Data for this exercise:

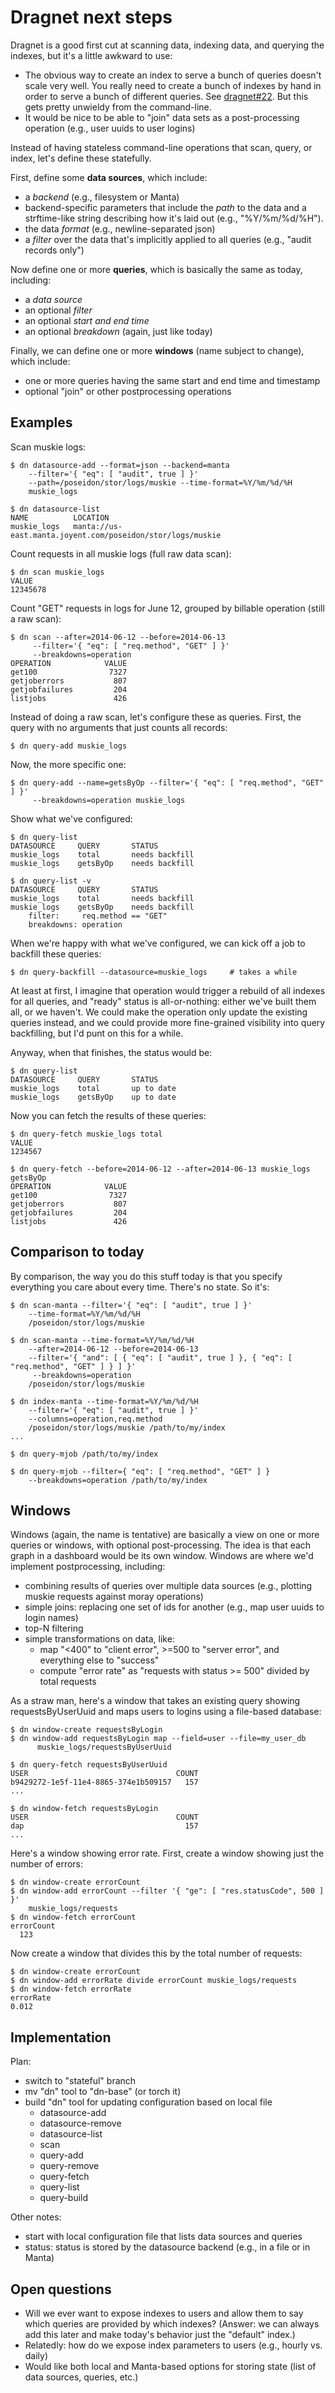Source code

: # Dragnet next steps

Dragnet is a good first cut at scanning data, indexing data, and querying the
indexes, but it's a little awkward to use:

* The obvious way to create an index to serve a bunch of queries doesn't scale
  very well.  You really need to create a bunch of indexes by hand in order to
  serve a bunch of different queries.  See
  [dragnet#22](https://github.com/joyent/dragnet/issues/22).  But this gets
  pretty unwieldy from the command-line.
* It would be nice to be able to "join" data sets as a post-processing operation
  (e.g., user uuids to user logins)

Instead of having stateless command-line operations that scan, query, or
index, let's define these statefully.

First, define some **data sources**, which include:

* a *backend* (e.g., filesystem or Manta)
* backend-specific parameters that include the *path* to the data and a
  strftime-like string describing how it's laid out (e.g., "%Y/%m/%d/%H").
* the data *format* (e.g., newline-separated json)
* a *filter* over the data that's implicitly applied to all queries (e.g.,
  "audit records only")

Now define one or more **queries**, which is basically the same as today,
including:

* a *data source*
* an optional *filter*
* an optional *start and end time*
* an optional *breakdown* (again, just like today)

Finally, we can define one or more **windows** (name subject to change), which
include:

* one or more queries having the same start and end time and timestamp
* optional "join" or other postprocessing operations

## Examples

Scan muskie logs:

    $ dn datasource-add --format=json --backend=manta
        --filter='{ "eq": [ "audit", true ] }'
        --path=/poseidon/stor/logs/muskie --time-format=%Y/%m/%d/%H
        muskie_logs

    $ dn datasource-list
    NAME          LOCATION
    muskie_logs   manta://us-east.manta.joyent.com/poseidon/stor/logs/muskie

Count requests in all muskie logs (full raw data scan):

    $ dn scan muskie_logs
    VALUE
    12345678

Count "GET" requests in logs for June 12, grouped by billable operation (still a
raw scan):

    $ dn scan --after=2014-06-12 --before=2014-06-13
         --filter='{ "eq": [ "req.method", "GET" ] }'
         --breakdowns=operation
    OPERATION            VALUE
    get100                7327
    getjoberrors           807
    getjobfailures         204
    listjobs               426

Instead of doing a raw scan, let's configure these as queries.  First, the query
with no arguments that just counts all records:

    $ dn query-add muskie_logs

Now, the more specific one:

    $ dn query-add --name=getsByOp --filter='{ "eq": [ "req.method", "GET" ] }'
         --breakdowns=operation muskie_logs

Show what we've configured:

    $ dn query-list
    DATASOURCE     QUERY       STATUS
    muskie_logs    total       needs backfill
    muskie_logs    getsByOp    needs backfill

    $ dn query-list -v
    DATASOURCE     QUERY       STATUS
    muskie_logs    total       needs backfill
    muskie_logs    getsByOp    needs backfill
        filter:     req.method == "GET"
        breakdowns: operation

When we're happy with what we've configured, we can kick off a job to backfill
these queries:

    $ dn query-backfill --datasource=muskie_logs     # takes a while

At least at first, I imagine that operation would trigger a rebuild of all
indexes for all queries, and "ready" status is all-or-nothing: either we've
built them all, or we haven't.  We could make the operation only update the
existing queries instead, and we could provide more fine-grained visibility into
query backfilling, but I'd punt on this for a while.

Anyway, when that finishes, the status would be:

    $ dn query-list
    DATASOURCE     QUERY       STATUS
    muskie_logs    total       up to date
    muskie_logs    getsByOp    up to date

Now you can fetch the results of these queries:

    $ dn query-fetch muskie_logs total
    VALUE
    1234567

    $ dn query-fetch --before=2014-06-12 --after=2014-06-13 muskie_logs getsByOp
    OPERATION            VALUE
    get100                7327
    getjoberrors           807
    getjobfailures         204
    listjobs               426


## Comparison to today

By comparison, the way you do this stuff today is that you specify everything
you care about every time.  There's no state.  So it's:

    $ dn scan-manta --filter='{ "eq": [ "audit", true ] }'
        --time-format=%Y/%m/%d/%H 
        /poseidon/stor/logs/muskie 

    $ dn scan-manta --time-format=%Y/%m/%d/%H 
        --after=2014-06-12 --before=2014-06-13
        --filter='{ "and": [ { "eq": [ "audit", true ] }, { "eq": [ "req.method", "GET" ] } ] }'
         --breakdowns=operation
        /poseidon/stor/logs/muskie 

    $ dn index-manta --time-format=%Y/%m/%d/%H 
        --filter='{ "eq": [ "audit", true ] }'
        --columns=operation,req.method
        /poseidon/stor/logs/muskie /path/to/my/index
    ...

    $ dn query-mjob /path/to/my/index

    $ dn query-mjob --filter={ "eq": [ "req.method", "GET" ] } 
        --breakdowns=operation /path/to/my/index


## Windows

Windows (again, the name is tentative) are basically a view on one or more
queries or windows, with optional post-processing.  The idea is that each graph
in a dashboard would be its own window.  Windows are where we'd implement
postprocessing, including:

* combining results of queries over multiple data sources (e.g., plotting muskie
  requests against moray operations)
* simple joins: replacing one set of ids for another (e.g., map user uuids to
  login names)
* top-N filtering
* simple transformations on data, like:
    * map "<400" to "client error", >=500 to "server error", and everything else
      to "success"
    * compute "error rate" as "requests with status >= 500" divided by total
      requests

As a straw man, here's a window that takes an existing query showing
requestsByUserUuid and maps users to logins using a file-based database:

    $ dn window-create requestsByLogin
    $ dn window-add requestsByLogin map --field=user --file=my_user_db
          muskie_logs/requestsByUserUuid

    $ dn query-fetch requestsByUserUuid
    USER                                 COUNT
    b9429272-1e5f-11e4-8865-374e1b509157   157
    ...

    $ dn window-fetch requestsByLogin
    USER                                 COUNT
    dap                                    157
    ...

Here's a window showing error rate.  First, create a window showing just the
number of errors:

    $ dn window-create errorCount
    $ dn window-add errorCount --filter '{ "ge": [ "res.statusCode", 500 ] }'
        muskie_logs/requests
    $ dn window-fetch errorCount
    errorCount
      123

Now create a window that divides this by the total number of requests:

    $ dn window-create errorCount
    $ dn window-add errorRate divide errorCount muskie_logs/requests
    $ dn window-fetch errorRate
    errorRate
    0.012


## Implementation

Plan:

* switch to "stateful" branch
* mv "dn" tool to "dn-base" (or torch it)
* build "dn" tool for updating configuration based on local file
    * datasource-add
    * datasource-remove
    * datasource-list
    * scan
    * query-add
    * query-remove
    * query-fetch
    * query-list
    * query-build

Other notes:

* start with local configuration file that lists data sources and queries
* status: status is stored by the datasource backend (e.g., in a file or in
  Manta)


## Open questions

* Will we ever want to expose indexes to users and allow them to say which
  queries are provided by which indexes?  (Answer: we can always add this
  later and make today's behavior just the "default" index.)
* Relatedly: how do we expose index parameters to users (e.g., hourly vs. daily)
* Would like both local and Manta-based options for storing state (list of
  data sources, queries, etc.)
==
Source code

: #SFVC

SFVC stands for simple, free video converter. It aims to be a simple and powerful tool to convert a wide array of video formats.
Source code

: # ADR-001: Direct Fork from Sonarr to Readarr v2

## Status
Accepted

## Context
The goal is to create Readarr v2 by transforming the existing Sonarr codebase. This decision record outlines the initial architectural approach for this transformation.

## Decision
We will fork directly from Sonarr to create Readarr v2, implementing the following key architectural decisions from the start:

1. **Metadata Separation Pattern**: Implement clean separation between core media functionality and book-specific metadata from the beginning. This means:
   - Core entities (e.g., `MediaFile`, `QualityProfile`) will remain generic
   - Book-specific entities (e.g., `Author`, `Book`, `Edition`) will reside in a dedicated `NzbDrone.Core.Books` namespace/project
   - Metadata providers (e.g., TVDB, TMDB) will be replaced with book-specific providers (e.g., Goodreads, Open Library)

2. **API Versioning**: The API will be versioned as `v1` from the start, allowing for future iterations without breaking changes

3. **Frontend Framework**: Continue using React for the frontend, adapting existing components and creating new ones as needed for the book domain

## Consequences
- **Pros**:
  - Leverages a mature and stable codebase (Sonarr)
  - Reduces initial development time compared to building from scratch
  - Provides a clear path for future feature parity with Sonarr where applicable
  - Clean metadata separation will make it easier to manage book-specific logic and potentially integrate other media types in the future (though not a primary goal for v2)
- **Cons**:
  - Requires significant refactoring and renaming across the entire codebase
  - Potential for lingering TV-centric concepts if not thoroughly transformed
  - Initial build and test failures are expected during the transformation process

To do:
Could you state the number of lines above in which the word "Sonarr" appears? Give that number by itself.

Output:
5